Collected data
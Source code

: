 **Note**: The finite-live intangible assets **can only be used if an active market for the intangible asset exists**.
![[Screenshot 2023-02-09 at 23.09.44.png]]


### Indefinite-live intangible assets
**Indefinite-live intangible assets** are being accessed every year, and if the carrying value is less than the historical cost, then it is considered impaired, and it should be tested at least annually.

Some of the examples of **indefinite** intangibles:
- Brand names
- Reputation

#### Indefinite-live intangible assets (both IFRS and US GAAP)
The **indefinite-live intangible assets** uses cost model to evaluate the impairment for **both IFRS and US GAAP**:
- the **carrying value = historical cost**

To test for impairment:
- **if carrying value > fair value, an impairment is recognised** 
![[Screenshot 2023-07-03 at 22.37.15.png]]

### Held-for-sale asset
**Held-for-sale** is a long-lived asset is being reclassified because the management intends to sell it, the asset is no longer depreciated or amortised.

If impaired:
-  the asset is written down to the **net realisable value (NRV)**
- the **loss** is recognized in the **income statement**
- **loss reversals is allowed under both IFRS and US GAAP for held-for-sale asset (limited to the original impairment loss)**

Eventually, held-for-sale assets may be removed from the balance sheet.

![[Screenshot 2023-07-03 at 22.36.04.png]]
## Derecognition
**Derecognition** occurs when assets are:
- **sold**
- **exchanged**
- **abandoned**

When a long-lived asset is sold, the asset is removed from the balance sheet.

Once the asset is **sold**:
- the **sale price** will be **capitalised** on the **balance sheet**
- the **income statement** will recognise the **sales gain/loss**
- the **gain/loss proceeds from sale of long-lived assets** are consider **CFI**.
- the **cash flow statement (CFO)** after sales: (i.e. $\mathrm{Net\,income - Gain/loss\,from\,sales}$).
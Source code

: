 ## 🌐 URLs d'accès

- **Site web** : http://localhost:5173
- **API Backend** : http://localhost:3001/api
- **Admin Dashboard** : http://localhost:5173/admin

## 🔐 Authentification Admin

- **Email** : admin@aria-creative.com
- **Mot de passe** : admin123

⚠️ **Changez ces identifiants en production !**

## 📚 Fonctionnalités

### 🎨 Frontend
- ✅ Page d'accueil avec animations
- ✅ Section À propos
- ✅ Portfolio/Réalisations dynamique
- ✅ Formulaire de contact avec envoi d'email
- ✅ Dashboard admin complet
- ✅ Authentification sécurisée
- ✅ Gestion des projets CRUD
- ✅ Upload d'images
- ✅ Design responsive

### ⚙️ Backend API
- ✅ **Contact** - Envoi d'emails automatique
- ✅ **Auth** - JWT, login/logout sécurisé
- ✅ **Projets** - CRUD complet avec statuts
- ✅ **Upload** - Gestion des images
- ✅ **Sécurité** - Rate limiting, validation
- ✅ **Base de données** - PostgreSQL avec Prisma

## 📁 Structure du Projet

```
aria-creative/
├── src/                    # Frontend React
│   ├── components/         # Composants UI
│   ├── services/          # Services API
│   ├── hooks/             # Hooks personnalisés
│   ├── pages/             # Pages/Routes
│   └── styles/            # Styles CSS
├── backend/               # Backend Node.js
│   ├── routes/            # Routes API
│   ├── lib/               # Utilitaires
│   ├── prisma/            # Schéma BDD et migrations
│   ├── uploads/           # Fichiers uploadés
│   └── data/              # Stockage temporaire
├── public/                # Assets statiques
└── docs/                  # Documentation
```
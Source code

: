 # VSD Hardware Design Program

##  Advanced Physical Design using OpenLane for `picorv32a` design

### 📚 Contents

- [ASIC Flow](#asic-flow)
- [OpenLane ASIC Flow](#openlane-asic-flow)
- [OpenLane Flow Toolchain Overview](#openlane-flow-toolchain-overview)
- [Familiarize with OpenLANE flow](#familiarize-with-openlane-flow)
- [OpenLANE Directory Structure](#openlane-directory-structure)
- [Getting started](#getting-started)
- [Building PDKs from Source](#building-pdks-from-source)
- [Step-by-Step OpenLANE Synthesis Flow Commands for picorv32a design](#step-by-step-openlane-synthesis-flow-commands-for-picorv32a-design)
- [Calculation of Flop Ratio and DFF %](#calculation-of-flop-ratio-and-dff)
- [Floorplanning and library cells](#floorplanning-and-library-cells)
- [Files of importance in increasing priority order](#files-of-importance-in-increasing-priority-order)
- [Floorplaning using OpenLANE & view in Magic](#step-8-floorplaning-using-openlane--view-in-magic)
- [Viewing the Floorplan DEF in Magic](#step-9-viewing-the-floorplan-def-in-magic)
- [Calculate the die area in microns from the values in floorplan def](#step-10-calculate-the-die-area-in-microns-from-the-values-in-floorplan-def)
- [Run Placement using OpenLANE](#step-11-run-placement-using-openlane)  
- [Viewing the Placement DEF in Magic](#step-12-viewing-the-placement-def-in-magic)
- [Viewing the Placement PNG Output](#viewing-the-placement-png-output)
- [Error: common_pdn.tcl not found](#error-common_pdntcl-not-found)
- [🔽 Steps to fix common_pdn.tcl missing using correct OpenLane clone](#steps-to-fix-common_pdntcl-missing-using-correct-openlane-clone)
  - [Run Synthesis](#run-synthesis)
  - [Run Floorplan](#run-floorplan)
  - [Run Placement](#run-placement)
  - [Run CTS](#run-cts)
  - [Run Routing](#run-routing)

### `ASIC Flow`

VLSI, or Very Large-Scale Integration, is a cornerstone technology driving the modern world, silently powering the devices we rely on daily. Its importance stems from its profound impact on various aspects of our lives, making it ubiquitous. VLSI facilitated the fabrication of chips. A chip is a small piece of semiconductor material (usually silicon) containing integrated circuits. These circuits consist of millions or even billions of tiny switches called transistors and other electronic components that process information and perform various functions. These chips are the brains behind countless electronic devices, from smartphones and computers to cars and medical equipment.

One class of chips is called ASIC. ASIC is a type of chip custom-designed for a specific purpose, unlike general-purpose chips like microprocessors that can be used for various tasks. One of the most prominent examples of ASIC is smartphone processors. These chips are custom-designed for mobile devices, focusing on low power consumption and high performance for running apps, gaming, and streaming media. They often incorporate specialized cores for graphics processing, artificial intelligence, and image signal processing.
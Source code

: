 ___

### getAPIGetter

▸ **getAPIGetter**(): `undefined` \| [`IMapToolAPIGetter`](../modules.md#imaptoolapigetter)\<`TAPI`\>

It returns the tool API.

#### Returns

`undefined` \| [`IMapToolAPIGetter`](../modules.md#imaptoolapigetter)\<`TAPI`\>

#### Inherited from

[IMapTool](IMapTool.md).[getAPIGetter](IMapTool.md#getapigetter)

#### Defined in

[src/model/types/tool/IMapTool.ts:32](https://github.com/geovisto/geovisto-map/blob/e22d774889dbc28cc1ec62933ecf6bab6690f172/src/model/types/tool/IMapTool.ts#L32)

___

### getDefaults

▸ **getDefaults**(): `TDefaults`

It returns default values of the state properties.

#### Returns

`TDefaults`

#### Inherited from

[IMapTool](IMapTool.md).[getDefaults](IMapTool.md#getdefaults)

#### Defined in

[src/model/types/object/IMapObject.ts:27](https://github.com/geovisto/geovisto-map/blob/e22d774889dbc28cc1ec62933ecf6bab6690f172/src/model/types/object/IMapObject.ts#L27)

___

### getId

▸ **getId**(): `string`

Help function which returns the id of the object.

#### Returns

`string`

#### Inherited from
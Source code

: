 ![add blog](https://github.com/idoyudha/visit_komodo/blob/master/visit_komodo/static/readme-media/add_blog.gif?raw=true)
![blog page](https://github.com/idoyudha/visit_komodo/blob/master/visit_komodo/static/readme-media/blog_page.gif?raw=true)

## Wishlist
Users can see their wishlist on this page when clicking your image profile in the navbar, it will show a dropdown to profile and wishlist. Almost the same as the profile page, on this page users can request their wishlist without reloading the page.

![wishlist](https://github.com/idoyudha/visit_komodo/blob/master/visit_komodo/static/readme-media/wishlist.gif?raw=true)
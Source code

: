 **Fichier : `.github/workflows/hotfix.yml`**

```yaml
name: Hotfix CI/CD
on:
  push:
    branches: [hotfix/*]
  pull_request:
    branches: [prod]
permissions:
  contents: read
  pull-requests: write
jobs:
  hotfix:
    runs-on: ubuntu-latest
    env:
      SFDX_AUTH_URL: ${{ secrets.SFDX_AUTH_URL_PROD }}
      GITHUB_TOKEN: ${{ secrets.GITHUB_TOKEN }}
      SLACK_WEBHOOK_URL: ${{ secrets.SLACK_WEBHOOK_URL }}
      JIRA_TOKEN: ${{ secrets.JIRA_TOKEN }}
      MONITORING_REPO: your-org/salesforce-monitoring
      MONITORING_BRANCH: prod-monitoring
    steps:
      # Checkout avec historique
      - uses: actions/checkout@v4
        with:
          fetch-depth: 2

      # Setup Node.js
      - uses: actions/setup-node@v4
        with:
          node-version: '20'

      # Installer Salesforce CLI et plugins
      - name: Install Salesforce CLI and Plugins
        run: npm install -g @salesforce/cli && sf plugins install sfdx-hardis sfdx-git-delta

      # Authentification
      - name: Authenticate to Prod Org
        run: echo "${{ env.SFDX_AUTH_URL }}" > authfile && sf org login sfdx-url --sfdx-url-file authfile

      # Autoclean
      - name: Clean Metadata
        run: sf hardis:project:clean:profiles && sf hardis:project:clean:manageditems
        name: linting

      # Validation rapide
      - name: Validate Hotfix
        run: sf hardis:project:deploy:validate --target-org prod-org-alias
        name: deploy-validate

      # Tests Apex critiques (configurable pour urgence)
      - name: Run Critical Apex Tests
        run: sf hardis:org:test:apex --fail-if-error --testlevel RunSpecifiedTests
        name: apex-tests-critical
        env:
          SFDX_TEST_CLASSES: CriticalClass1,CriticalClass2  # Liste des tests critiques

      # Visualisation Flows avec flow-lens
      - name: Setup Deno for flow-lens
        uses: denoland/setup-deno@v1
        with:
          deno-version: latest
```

## Problem statement
Go through the records from the first line and copy each one exactly, ending after the line that contains "Eventually, held-for-sale assets". Give nothing else.

## Result for this exercise
Source code

: **Note**: The finite-live intangible assets **can only be used if an active market for the intangible asset exists**.
![[Screenshot 2023-02-09 at 23.09.44.png]]


### Indefinite-live intangible assets
**Indefinite-live intangible assets** are being accessed every year, and if the carrying value is less than the historical cost, then it is considered impaired, and it should be tested at least annually.

Some of the examples of **indefinite** intangibles:
- Brand names
- Reputation

#### Indefinite-live intangible assets (both IFRS and US GAAP)
The **indefinite-live intangible assets** uses cost model to evaluate the impairment for **both IFRS and US GAAP**:
- the **carrying value = historical cost**

To test for impairment:
- **if carrying value > fair value, an impairment is recognised** 
![[Screenshot 2023-07-03 at 22.37.15.png]]

### Held-for-sale asset
**Held-for-sale** is a long-lived asset is being reclassified because the management intends to sell it, the asset is no longer depreciated or amortised.

If impaired:
-  the asset is written down to the **net realisable value (NRV)**
- the **loss** is recognized in the **income statement**
- **loss reversals is allowed under both IFRS and US GAAP for held-for-sale asset (limited to the original impairment loss)**

Eventually, held-for-sale assets may be removed from the balance sheet.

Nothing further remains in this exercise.